Selon Patrick Hof, de l’école de médecine du Mont Sinaï à New York (USA), co-découvreur des neurones en fuseau chez les baleines avec Estel van der Gucht du Consortium de Primatologie Evolutive à New York (USA) : « Il est extrêmement clair pour moi que ce sont des animaux très intelligents. (…) Leur potentiel pour des fonctions cérébrales de haut niveau est clairement démontré au niveau comportemental et est maintenant confirmé par l’existence d’un type neuronal qui était, pensait-on, présent uniquement chez l’homme et ses plus proches parents. (…)
Les baleines communiquent avec un répertoire énorme de sons, elles reconnaissent leurs propres sons et en font de nouveaux. Elles forment également des coalitions pour réaliser des stratégies de chasse, les apprennent aux individus les plus jeunes et ont un réseau social évolué similaire à celui des humains et des grands singes ».

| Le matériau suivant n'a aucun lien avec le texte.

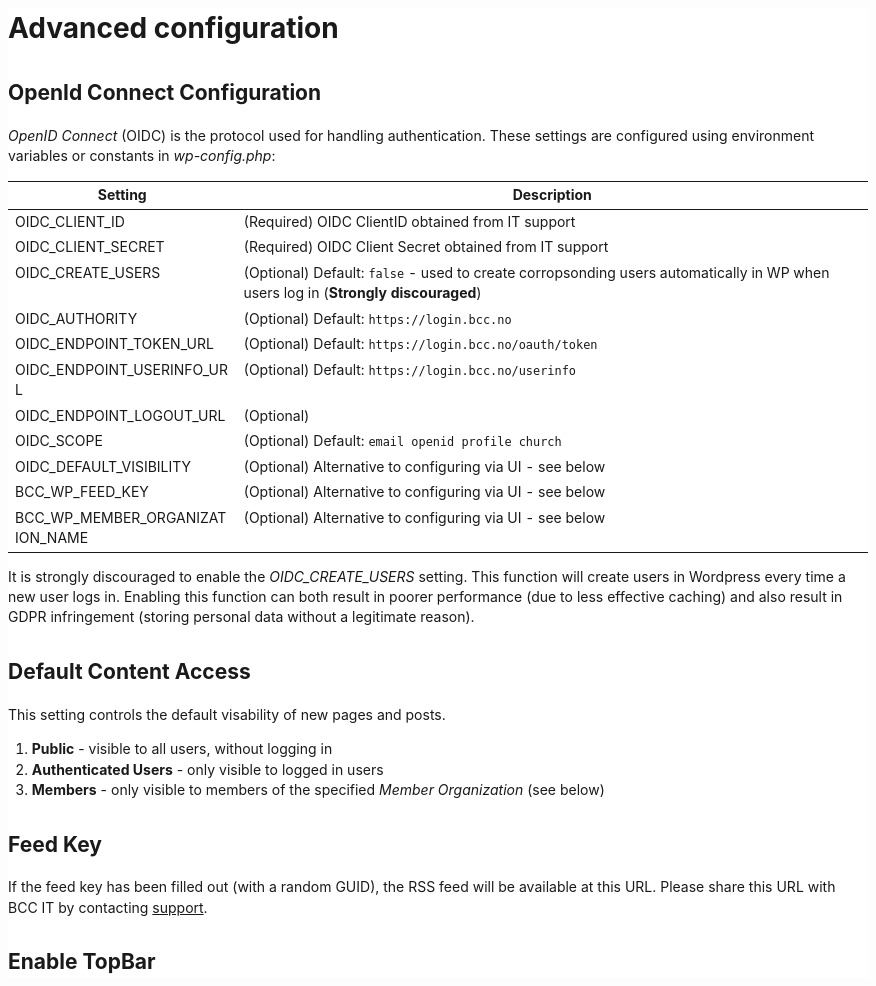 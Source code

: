 # Advanced configuration

## OpenId Connect Configuration

*OpenID Connect* (OIDC) is the protocol used for handling authentication. These settings are configured using environment variables or constants in *wp-config.php*:

| Setting                    | Description                                         |
| -------------------------- |---------------------------------------------------- |
| OIDC_CLIENT_ID             | (Required) OIDC ClientID obtained from IT support   |
| OIDC_CLIENT_SECRET         | (Required) OIDC Client Secret obtained from IT support |
| OIDC_CREATE_USERS          | (Optional) Default: `false` - used to create corropsonding users automatically in WP when users log in (**Strongly discouraged**)       |
| OIDC_AUTHORITY             | (Optional) Default: `https://login.bcc.no`       |
| OIDC_ENDPOINT_TOKEN_URL    | (Optional) Default: `https://login.bcc.no/oauth/token`  |
| OIDC_ENDPOINT_USERINFO_URL | (Optional) Default: `https://login.bcc.no/userinfo`  |
| OIDC_ENDPOINT_LOGOUT_URL | (Optional)  |
| OIDC_SCOPE                 | (Optional) Default: `email openid profile church`  |
| OIDC_DEFAULT_VISIBILITY            | (Optional) Alternative to configuring via UI - see below  |
| BCC_WP_FEED_KEY            | (Optional) Alternative to configuring via UI - see below  |
| BCC_WP_MEMBER_ORGANIZATION_NAME            | (Optional) Alternative to configuring via UI - see below  |

It is strongly discouraged to enable the *OIDC_CREATE_USERS* setting. This function will create users in Wordpress every time a new user logs in. Enabling this function can both result in poorer performance (due to less effective caching) and also result in GDPR infringement (storing personal data without a legitimate reason).

## Default Content Access

This setting controls the default visability of new pages and posts.

1. **Public** - visible to all users, without logging in
2. **Authenticated Users** - only visible to logged in users
3. **Members** - only visible to members of the specified *Member Organization* (see below)

## Feed Key

If the feed key has been filled out (with a random GUID), the RSS feed will be available at this URL. Please share this URL with BCC IT
by contacting [support](it@bcc.no?subject=Support%Developer%BCC).

## Enable TopBar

Le regard de la baleine à bosse

Mais voilà !
Tout intelligente et artiste qu’elle soit, la baleine à bosse n’en fait pas moins l’objet de la convoitise des baleiniers.
Peu leur importe à eux de détruire une espèce aussi fascinante, avec laquelle nous pourrions dialoguer et qui, d’ores et déjà, donnent des frissons de plaisir en s’offrant à la vue des « whale watchers » ? Peu leur importe que l’espèce soit toujours menacée et se relève à peine d’un génocide industriel.
Ce qui compte, c’est d’en faire de la viande, et puis de l’argent, jusqu’à ce que la mer soit à jamais vide de la présence de ces superbes mammifères marins et que l’on passe à d’autres espèces. Ce qui compte, c’est que les bateaux aillent vite et tant pis pour les baleines qui dorment et ne les entendent pas venir. Ce qui compte, c’est que les pêcheurs de crabes des neiges soient contents et votent pour la bonne personne aux prochaines élections.

Qui comprendra jamais les paroles et le sens profond des merveilleux chants des baleines à bosse ?
Qui saura les sentiments, les émotions, les pensées de ces êtres immenses et doux qui ont évolué dans tous les océans depuis près de trente millions d’années ?
Personne, sans doute, au rythme où nous détruisons la planète.